### Listed entries
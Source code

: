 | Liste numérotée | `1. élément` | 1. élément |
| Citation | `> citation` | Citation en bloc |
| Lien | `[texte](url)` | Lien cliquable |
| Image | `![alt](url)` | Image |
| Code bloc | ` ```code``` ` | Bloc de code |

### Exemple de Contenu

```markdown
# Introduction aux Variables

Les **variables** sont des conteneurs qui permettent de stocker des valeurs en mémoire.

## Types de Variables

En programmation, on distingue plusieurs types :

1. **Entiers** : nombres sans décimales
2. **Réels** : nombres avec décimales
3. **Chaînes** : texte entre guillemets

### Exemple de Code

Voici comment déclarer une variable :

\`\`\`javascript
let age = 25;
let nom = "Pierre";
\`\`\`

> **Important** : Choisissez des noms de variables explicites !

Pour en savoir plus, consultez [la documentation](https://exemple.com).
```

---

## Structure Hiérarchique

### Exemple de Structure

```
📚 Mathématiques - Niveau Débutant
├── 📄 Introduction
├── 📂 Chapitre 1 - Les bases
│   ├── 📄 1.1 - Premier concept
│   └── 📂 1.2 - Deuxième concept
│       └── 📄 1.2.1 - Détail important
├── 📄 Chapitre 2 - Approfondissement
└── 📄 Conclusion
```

### What you should do
The listing above must be written out again in its entirety, exactly as given.

### Answer box
Source code

: | Liste numérotée | `1. élément` | 1. élément |
| Citation | `> citation` | Citation en bloc |
| Lien | `[texte](url)` | Lien cliquable |
| Image | `![alt](url)` | Image |
| Code bloc | ` ```code``` ` | Bloc de code |

### Exemple de Contenu

```markdown
# Introduction aux Variables

Les **variables** sont des conteneurs qui permettent de stocker des valeurs en mémoire.

## Types de Variables

En programmation, on distingue plusieurs types :

1. **Entiers** : nombres sans décimales
2. **Réels** : nombres avec décimales
3. **Chaînes** : texte entre guillemets

### Exemple de Code

Voici comment déclarer une variable :

\`\`\`javascript
let age = 25;
let nom = "Pierre";
\`\`\`

> **Important** : Choisissez des noms de variables explicites !

Pour en savoir plus, consultez [la documentation](https://exemple.com).
```

---

## Structure Hiérarchique

### Exemple de Structure

```
📚 Mathématiques - Niveau Débutant
├── 📄 Introduction
├── 📂 Chapitre 1 - Les bases
│   ├── 📄 1.1 - Premier concept
│   └── 📂 1.2 - Deuxième concept
│       └── 📄 1.2.1 - Détail important
├── 📄 Chapitre 2 - Approfondissement
└── 📄 Conclusion
```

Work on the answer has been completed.